Mit dieser Vermischung der Künste war die Moderne bei sich angekommen, wie bereits bei der Eröffnung des Festspielhauses Hellerau am Vorabend des Ersten Weltkrieges. Der Lebensrhythmus der Zeit war gebildet aus Tanzkunst und Architektur. Dieser Lebensrhythmus flackert heute wieder auf. Die Elbphilharmonie wurde durch die Tanzkompanie von Sasha Waltz eingeweiht.

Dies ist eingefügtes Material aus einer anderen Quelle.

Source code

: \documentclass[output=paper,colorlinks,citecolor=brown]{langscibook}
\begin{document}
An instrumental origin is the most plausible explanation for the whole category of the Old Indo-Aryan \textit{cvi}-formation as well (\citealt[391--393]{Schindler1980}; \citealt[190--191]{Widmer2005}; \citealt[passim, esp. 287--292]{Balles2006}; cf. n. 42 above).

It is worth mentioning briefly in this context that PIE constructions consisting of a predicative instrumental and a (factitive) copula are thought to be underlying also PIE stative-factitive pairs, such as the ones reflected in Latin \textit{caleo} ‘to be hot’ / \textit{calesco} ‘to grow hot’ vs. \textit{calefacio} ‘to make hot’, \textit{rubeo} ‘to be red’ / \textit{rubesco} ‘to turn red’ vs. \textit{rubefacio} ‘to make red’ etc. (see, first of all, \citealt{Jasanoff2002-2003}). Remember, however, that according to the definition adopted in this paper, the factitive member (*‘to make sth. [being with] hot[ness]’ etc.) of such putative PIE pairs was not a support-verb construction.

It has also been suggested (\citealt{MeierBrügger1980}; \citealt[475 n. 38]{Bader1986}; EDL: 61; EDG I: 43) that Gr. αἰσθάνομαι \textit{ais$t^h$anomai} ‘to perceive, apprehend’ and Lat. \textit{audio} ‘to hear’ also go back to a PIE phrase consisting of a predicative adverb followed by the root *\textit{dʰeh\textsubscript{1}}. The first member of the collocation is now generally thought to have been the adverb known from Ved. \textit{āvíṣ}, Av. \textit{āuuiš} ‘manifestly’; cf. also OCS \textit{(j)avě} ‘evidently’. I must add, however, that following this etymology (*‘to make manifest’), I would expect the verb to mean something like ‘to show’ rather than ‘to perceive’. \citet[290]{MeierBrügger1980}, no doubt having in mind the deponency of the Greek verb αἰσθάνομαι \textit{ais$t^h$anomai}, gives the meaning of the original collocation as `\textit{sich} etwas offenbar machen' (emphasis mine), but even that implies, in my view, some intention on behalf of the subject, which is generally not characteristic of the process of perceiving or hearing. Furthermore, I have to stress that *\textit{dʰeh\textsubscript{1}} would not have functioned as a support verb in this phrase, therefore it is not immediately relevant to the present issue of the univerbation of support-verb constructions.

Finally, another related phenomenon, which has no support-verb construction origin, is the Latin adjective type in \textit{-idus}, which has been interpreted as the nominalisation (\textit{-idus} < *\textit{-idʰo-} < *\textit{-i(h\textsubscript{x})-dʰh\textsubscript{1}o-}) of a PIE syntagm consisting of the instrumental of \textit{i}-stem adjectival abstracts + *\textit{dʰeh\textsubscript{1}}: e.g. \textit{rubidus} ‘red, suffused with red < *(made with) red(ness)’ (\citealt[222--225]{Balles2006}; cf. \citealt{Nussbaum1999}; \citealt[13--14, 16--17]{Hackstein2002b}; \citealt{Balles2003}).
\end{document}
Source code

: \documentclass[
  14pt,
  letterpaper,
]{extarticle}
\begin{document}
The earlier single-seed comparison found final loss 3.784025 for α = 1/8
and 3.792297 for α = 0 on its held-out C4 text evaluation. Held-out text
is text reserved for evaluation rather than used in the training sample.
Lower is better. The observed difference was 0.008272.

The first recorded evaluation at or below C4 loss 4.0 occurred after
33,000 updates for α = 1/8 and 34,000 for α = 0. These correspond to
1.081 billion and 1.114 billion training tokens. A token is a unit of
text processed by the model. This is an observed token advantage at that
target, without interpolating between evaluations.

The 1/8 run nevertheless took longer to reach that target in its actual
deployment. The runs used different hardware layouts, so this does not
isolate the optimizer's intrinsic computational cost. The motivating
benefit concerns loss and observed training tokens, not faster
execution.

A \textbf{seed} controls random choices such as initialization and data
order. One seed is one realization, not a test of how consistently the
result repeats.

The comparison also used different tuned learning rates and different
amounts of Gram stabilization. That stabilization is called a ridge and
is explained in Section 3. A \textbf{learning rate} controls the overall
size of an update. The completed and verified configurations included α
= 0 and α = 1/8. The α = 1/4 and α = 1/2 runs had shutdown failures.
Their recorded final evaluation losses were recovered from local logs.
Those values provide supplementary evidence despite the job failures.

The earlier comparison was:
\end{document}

Die plastisch wirkenden Raumbilder Mondrians werden zu Bildräumen, wo Mies van der Rohe die Realisierung seiner Vorstellungen vom Raumkontinuum gelingt. Aus Malerei wird ein panoramatisches Bild der realen Landschaft. In der Villa Tugendhat (Brünn 1929/30) inszenierte Mies ein Gesamtkunstwerk aus Architekturbild und Landschaftsbild. Alle überbauten Flächen fügen sich in ein Raster von Quadern. Den Wintergarten legte der Architekt auf die Tiefe dreier Rasterquadrate fest und führte ihn über die gesamte Breite des Hauses.1

Haus Tugendhat: Links die kostbare Onyxwand. Bild: Simonma / CC-BY-SA-3.0

Die privilegierte Lage am Hang gewährt einen Blick über das Tal und die Stadt. Die Inszenierung der über den Hauptraum gestreuten Wohnelemente, auch der Wände, macht die im Blickfeld liegende Landschaft zum Gemälde wie auf einem vorbeiziehenden Theaterprospekt. Der landschaftliche Raum ist aus dem Nächstliegenden und dem Entferntesten zusammengezogen. Wer den Wohnraum betritt, ist zunächst vom Fensterbereich abgeschirmt. Er befindet sich "hinter der Bühne".2 Man muss sich in diesem "Raum bewegen, sein Rhythmus ist wie Musik", vermerkt Ludwig Hilberseimer.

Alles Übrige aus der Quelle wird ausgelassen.